こうして後の取り調べを向こうに任せて、俺たちは最初の詰所に戻り、次の班に引き継ぎを行って、騎士団に帰ってきた。
「しかし、慣れたもんですね。」
「まあ、いつものことだよ。むしろ、何事も無い方が少ないね。」
「何であの男に職質を?」
「私と目が合ったときにあまりに素早く目をそらしたからね。」
「何に見えたんだい?」
「この時間帯だと、スリ、盗みの下見、即の繋ぎ、薬物売買、もう少し遅い時間だと人さらいが加わるね。まあ、手ぶらなのは分かったから、薬物の売買の線は薄いけどね。」
「でも、尻尾は掴めなかったと。」
「ああ。でも、ああやって声を掛けるだけでも抑止になるし、騎士団員に声を掛けられただけで目立つ。ヤツが仮に犯罪を行ったとしても、目撃者の記憶に残りやすいんだ。」
「ああ、職質受けてたヤツだ、って感じか。」
「そうそう。町でそれなりに知られているヤツならそれだけで一発だよ。そうでないヤツでも地元の人間に面が割れるからね。職質は効果的なんだよ。」
「そういうものなのか。」
「まあ、ニコラス君も、卒業後はこれが日常になるからね。」
俺は殿下の護衛騎士なんだが、そこはどうするんだ?
「まあ、一日でも早く慣れて、悪人なんかのさばらせたりしないぜ。
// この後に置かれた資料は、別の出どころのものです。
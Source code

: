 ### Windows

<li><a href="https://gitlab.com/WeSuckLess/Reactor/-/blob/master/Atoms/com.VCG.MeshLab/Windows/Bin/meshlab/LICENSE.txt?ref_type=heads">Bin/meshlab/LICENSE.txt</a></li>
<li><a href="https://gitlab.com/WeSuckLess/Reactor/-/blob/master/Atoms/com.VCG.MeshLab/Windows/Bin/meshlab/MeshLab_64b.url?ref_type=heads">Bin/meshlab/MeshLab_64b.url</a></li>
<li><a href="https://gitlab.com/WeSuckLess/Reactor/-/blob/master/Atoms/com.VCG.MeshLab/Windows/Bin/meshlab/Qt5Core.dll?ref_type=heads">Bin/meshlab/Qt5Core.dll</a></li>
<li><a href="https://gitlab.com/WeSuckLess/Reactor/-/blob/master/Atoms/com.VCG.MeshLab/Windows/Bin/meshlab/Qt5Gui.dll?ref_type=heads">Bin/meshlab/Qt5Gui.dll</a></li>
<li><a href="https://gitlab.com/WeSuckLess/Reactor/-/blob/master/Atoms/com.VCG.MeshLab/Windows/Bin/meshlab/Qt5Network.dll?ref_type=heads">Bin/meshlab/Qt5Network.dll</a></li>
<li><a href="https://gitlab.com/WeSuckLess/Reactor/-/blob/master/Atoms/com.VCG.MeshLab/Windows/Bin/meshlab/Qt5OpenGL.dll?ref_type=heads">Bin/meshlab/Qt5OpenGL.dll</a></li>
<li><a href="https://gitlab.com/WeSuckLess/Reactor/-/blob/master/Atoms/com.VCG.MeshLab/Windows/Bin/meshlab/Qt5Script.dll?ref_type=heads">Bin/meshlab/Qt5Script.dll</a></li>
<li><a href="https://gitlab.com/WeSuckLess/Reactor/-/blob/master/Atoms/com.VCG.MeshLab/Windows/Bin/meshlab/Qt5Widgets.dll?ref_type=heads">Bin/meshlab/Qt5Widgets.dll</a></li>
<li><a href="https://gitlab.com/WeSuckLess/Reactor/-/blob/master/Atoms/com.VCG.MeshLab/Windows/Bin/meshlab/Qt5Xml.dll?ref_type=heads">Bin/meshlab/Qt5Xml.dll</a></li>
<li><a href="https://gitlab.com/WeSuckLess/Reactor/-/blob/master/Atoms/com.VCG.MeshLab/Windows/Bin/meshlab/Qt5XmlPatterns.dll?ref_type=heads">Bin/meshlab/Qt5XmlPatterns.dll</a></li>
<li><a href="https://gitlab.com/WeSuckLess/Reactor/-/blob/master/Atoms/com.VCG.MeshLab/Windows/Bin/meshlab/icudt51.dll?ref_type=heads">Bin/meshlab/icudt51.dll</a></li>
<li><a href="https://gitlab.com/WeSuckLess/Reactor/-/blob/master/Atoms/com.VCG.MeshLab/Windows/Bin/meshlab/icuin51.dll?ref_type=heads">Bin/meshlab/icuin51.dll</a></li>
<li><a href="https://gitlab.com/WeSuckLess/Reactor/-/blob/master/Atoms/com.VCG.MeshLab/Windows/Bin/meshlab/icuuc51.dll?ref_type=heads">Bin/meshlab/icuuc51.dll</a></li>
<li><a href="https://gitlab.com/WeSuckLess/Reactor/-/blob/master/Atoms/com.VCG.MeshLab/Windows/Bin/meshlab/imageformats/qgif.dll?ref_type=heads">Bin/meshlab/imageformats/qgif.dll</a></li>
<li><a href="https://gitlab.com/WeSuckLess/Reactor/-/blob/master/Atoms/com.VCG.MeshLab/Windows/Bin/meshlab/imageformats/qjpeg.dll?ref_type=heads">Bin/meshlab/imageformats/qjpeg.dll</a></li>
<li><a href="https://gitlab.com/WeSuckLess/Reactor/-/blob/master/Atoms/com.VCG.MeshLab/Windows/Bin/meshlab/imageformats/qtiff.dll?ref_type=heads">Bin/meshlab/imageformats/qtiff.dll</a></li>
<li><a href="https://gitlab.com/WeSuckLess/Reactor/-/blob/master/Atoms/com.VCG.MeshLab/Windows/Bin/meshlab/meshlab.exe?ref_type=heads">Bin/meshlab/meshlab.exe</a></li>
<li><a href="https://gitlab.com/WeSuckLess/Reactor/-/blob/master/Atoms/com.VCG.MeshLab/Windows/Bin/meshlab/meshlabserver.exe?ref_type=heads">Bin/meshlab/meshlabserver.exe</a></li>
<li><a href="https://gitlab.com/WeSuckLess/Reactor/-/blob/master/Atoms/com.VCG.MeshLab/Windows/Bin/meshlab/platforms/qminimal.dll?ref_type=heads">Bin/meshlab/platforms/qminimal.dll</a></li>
」
「期待しているよ。」
こうしてルーティンの勤務は終了し、あとは終業時間まで自主練に励む。これが我が隊の一日だ。
もちろんこれだけでなく、城の警備に当たっている隊もあるし、第二大隊は現在王都郊外で演習中だ。
こうした様々な任務や訓練を経験し、俺は来たるべき時に備える。